## [Exercise aim]
The lines from the top of the data down to the line with "N = pkg.providers.size();" should be repeated exactly, both ends included.

## [Material provided]
=-=-=-=-=

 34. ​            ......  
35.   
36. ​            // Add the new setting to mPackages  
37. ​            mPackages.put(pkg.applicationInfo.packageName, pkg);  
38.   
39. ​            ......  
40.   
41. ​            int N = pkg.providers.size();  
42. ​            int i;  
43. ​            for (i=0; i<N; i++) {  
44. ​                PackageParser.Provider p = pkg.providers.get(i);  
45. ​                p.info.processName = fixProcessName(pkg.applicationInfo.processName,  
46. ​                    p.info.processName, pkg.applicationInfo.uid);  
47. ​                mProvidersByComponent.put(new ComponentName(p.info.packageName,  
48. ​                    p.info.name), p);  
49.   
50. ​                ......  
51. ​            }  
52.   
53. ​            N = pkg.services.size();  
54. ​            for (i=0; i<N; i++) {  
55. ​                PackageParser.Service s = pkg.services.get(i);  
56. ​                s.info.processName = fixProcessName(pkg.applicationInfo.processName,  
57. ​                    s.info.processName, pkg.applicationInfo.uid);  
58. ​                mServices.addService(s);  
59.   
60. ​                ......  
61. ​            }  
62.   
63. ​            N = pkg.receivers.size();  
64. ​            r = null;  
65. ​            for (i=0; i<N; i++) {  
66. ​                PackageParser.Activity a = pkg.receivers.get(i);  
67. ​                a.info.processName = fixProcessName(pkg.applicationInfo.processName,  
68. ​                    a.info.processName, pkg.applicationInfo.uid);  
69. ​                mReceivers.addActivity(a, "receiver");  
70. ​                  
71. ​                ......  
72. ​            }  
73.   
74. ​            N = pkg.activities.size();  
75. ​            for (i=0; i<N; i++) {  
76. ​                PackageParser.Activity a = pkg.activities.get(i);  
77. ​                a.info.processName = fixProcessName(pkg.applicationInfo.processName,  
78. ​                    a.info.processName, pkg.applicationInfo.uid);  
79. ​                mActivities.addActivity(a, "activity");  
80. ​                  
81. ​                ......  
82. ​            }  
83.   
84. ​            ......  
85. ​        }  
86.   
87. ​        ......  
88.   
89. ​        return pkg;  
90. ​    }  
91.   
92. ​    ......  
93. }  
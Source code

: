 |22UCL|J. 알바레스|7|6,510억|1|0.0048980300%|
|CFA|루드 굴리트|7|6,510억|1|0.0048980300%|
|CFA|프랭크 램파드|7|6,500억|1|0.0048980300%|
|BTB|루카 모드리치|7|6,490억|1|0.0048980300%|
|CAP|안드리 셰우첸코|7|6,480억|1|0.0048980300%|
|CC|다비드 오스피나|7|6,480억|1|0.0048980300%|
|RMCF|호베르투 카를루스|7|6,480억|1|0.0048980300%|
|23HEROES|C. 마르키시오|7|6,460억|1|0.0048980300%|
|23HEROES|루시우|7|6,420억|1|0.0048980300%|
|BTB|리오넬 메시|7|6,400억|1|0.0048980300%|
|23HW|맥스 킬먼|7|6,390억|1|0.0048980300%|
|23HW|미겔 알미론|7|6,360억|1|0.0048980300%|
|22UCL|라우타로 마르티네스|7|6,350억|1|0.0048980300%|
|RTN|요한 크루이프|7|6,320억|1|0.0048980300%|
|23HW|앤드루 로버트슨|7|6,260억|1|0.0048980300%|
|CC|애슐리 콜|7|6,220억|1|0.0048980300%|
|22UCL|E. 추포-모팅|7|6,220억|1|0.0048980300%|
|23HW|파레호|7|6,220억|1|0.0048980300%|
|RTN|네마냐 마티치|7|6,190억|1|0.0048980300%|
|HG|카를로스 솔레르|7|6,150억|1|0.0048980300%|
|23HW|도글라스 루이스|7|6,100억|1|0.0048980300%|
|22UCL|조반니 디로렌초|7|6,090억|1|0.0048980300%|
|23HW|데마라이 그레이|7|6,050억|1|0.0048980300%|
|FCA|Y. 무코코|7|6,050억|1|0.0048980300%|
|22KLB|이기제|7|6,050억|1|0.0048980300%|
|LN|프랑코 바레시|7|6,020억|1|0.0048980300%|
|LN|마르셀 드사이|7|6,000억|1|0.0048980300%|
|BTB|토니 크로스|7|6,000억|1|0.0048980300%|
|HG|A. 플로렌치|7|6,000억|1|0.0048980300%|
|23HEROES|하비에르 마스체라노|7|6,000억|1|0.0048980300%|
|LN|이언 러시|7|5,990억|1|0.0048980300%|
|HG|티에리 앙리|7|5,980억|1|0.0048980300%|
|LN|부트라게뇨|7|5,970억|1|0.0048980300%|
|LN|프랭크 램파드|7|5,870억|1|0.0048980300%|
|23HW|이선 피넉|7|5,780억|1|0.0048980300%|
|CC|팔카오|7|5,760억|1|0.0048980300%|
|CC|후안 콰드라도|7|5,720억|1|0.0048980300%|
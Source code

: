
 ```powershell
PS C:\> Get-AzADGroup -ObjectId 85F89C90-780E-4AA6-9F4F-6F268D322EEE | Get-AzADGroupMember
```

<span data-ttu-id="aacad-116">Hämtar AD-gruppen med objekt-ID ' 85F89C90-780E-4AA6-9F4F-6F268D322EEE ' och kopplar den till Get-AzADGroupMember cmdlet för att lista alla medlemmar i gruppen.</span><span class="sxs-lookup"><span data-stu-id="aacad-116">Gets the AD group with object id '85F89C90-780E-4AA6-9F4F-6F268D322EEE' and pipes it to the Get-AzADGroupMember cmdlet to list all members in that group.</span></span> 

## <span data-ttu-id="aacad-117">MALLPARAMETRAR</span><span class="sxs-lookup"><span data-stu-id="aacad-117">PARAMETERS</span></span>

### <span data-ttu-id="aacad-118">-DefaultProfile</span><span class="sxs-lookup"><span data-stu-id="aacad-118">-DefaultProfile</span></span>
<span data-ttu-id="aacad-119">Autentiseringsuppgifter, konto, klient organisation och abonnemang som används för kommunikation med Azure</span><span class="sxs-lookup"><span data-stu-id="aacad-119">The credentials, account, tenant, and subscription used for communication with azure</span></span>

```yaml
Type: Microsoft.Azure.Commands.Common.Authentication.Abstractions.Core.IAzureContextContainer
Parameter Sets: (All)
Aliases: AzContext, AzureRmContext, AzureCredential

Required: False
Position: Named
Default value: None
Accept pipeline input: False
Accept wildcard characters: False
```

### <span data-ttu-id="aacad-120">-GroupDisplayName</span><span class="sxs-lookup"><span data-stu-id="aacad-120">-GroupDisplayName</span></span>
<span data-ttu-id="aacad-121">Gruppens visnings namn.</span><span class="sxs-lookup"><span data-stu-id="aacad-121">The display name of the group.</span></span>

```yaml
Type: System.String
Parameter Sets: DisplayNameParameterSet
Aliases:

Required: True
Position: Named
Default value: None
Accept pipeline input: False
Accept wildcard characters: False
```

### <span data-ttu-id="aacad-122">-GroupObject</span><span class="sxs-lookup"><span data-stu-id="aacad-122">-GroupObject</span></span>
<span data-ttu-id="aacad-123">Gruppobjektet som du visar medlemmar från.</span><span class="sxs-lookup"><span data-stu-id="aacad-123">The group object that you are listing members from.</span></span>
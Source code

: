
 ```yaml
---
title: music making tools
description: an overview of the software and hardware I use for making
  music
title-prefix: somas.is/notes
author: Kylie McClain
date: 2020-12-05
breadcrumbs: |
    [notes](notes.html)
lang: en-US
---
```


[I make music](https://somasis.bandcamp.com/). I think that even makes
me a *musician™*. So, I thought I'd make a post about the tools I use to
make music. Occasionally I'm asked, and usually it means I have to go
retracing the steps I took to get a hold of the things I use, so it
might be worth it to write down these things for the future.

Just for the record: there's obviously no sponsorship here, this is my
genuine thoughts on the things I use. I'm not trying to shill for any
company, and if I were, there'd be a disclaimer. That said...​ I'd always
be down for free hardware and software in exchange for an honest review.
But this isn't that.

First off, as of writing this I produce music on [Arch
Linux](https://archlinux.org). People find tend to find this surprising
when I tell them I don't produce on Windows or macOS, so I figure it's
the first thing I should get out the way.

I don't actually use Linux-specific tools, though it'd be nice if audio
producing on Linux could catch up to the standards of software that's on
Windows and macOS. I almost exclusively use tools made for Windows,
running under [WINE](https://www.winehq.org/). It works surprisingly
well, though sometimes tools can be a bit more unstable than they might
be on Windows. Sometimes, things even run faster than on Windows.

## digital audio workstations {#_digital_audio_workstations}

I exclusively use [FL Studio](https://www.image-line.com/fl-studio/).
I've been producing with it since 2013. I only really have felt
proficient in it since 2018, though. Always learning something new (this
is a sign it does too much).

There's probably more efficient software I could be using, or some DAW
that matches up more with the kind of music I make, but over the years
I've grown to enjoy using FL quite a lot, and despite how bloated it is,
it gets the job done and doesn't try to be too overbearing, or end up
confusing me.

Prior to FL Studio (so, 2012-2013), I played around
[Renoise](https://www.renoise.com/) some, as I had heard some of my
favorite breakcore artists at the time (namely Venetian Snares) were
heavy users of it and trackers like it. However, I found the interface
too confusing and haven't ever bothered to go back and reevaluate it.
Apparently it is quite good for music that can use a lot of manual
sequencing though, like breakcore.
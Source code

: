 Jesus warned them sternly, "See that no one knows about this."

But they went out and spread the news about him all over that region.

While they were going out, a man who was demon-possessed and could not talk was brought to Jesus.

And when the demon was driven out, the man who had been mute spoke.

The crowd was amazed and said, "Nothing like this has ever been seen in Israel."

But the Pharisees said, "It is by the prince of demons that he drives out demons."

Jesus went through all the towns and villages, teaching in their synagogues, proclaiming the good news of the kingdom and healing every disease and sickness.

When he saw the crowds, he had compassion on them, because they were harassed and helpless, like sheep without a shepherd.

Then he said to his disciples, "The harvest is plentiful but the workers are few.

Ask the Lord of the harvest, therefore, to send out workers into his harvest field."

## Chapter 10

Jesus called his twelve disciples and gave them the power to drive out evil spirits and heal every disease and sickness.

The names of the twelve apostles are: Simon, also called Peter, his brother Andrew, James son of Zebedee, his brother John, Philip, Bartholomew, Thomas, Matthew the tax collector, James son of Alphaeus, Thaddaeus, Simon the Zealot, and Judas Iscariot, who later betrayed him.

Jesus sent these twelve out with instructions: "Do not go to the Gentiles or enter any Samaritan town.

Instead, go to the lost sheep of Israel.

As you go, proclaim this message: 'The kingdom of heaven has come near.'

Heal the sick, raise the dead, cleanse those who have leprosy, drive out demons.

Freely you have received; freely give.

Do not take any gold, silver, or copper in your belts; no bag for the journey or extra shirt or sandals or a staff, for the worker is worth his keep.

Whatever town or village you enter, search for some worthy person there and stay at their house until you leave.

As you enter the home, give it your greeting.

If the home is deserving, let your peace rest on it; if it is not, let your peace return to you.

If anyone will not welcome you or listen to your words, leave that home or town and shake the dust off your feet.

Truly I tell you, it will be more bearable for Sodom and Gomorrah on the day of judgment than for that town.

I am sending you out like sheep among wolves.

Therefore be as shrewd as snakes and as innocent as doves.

=-=-=-=-=

## [Solution for this task]
 34. ​            ......  
35.   
36. ​            // Add the new setting to mPackages  
37. ​            mPackages.put(pkg.applicationInfo.packageName, pkg);  
38.   
39. ​            ......  
40.   
41. ​            int N = pkg.providers.size();  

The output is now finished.